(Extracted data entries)

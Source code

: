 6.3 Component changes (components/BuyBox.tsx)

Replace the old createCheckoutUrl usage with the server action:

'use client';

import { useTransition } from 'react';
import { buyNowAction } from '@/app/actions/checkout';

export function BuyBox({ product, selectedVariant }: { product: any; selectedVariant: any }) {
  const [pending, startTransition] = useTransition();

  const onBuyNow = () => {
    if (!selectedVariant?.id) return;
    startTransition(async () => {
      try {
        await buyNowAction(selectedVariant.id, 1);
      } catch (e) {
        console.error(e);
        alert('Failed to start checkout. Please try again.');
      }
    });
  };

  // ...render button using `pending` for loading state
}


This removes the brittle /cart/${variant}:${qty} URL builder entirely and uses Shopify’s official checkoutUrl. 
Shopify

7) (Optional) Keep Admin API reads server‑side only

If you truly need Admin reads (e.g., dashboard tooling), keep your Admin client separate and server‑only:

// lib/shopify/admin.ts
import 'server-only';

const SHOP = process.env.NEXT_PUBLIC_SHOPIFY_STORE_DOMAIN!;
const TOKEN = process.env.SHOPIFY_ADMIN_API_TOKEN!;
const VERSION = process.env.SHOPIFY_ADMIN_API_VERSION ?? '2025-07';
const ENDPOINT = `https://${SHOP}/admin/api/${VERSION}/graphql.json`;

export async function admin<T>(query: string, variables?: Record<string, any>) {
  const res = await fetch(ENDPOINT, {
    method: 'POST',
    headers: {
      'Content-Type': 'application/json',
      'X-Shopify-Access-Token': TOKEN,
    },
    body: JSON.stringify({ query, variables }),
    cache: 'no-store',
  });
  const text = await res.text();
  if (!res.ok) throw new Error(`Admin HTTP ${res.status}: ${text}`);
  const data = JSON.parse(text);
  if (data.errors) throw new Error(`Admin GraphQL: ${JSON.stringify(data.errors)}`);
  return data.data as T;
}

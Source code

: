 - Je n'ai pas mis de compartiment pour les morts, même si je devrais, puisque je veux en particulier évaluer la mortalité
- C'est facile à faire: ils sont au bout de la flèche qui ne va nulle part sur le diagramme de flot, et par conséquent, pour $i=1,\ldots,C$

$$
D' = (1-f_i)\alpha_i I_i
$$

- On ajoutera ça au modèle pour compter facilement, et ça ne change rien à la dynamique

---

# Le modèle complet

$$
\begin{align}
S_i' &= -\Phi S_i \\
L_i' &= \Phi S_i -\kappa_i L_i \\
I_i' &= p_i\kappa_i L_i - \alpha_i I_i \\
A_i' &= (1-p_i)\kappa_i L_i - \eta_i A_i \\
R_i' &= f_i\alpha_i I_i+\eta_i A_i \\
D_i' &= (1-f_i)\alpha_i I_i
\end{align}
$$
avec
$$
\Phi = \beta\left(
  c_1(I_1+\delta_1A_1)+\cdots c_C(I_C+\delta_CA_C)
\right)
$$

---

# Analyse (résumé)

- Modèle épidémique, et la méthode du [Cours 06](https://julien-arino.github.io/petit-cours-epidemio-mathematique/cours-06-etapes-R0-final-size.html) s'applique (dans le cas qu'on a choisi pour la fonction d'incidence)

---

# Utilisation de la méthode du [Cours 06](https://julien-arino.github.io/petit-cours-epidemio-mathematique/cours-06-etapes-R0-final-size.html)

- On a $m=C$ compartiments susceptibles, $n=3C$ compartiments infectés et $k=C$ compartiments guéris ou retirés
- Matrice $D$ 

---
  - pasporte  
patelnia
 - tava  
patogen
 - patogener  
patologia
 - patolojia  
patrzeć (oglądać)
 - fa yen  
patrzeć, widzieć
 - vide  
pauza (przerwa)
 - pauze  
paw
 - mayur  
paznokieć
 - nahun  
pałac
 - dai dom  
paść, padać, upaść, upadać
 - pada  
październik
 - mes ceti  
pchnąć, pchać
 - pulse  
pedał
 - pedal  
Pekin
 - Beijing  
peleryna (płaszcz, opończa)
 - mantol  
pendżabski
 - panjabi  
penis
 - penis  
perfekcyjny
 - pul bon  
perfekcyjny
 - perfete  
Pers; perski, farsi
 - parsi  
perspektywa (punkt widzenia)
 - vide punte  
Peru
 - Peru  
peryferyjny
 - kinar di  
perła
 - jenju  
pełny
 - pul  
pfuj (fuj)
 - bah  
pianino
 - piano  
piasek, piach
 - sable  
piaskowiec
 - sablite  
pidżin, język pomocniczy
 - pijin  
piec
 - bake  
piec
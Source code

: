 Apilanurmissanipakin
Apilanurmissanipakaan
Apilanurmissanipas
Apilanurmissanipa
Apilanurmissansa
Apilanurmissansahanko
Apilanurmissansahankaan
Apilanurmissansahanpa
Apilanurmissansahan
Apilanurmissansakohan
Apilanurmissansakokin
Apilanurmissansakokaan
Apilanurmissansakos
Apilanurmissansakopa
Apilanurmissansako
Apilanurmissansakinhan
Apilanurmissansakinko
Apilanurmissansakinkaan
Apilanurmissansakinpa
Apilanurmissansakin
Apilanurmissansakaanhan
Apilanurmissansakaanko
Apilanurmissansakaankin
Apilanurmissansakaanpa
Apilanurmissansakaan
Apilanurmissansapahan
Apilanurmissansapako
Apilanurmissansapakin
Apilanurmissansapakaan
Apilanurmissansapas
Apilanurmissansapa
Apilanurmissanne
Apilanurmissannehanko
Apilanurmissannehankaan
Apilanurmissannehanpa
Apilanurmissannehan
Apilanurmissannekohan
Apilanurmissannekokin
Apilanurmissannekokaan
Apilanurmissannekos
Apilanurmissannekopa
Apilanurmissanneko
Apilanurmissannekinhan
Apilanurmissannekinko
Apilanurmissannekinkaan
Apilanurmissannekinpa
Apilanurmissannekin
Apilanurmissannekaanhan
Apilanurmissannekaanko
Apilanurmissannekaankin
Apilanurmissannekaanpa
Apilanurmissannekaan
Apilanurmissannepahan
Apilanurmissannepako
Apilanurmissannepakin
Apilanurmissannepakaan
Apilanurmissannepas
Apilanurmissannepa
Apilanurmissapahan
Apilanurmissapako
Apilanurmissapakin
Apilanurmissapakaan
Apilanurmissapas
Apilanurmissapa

▸ WHAT YOU HAVE TO DO:
Repeat each record word for word.

▸ SOLUTION FOR THIS TASK:
Source code

: 6.3 Component changes (components/BuyBox.tsx)

Replace the old createCheckoutUrl usage with the server action:

'use client';

import { useTransition } from 'react';
import { buyNowAction } from '@/app/actions/checkout';

export function BuyBox({ product, selectedVariant }: { product: any; selectedVariant: any }) {
  const [pending, startTransition] = useTransition();

  const onBuyNow = () => {
    if (!selectedVariant?.id) return;
    startTransition(async () => {
      try {
        await buyNowAction(selectedVariant.id, 1);
      } catch (e) {
        console.error(e);
        alert('Failed to start checkout. Please try again.');
      }
    });
  };

  // ...render button using `pending` for loading state
}


This removes the brittle /cart/${variant}:${qty} URL builder entirely and uses Shopify’s official checkoutUrl. 
Shopify

7) (Optional) Keep Admin API reads server‑side only

If you truly need Admin reads (e.g., dashboard tooling), keep your Admin client separate and server‑only:

// lib/shopify/admin.ts
import 'server-only';

const SHOP = process.env.NEXT_PUBLIC_SHOPIFY_STORE_DOMAIN!;
const TOKEN = process.env.SHOPIFY_ADMIN_API_TOKEN!;
const VERSION = process.env.SHOPIFY_ADMIN_API_VERSION ?? '2025-07';
const ENDPOINT = `https://${SHOP}/admin/api/${VERSION}/graphql.json`;

export async function admin<T>(query: string, variables?: Record<string, any>) {
  const res = await fetch(ENDPOINT, {
    method: 'POST',
    headers: {
      'Content-Type': 'application/json',
      'X-Shopify-Access-Token': TOKEN,
    },
    body: JSON.stringify({ query, variables }),
    cache: 'no-store',
  });
  const text = await res.text();
  if (!res.ok) throw new Error(`Admin HTTP ${res.status}: ${text}`);
  const data = JSON.parse(text);
  if (data.errors) throw new Error(`Admin GraphQL: ${JSON.stringify(data.errors)}`);
  return data.data as T;
}

Source code

: - Je n'ai pas mis de compartiment pour les morts, même si je devrais, puisque je veux en particulier évaluer la mortalité
- C'est facile à faire: ils sont au bout de la flèche qui ne va nulle part sur le diagramme de flot, et par conséquent, pour $i=1,\ldots,C$

$$
D' = (1-f_i)\alpha_i I_i
$$

- On ajoutera ça au modèle pour compter facilement, et ça ne change rien à la dynamique

---

# Le modèle complet

$$
\begin{align}
S_i' &= -\Phi S_i \\
L_i' &= \Phi S_i -\kappa_i L_i \\
I_i' &= p_i\kappa_i L_i - \alpha_i I_i \\
A_i' &= (1-p_i)\kappa_i L_i - \eta_i A_i \\
R_i' &= f_i\alpha_i I_i+\eta_i A_i \\
D_i' &= (1-f_i)\alpha_i I_i
\end{align}
$$
avec
$$
\Phi = \beta\left(
  c_1(I_1+\delta_1A_1)+\cdots c_C(I_C+\delta_CA_C)
\right)
$$

---

# Analyse (résumé)

- Modèle épidémique, et la méthode du [Cours 06](https://julien-arino.github.io/petit-cours-epidemio-mathematique/cours-06-etapes-R0-final-size.html) s'applique (dans le cas qu'on a choisi pour la fonction d'incidence)

---

# Utilisation de la méthode du [Cours 06](https://julien-arino.github.io/petit-cours-epidemio-mathematique/cours-06-etapes-R0-final-size.html)

- On a $m=C$ compartiments susceptibles, $n=3C$ compartiments infectés et $k=C$ compartiments guéris ou retirés
- Matrice $D$ 

---
  - pasporte  
patelnia
 - tava  
patogen
 - patogener  
patologia
 - patolojia  
patrzeć (oglądać)
 - fa yen  
patrzeć, widzieć
 - vide  
pauza (przerwa)
 - pauze  
paw
 - mayur  
paznokieć
 - nahun  
pałac
 - dai dom  
paść, padać, upaść, upadać
 - pada  
październik
 - mes ceti  
pchnąć, pchać
 - pulse  
pedał
 - pedal  
Pekin
 - Beijing  
peleryna (płaszcz, opończa)
 - mantol  
pendżabski
 - panjabi  
penis
 - penis  
perfekcyjny
 - pul bon  
perfekcyjny
 - perfete  
Pers; perski, farsi
 - parsi  
perspektywa (punkt widzenia)
 - vide punte  
Peru
 - Peru  
peryferyjny
 - kinar di  
perła
 - jenju  
pełny
 - pul  
pfuj (fuj)
 - bah  
pianino
 - piano  
piasek, piach
 - sable  
piaskowiec
 - sablite  
pidżin, język pomocniczy
 - pijin  
piec
 - bake  
piec
Source code

: Apilanurmissanipakin
Apilanurmissanipakaan
Apilanurmissanipas
Apilanurmissanipa
Apilanurmissansa
Apilanurmissansahanko
Apilanurmissansahankaan
Apilanurmissansahanpa
Apilanurmissansahan
Apilanurmissansakohan
Apilanurmissansakokin
Apilanurmissansakokaan
Apilanurmissansakos
Apilanurmissansakopa
Apilanurmissansako
Apilanurmissansakinhan
Apilanurmissansakinko
Apilanurmissansakinkaan
Apilanurmissansakinpa
Apilanurmissansakin
Apilanurmissansakaanhan
Apilanurmissansakaanko
Apilanurmissansakaankin
Apilanurmissansakaanpa
Apilanurmissansakaan
Apilanurmissansapahan
Apilanurmissansapako
Apilanurmissansapakin
Apilanurmissansapakaan
Apilanurmissansapas
Apilanurmissansapa
Apilanurmissanne
Apilanurmissannehanko
Apilanurmissannehankaan
Apilanurmissannehanpa
Apilanurmissannehan
Apilanurmissannekohan
Apilanurmissannekokin
Apilanurmissannekokaan
Apilanurmissannekos
Apilanurmissannekopa
Apilanurmissanneko
Apilanurmissannekinhan
Apilanurmissannekinko
Apilanurmissannekinkaan
Apilanurmissannekinpa
Apilanurmissannekin
Apilanurmissannekaanhan
Apilanurmissannekaanko
Apilanurmissannekaankin
Apilanurmissannekaanpa
Apilanurmissannekaan
Apilanurmissannepahan
Apilanurmissannepako
Apilanurmissannepakin
Apilanurmissannepakaan
Apilanurmissannepas
Apilanurmissannepa
Apilanurmissapahan
Apilanurmissapako
Apilanurmissapakin
Apilanurmissapakaan
Apilanurmissapas
Apilanurmissapa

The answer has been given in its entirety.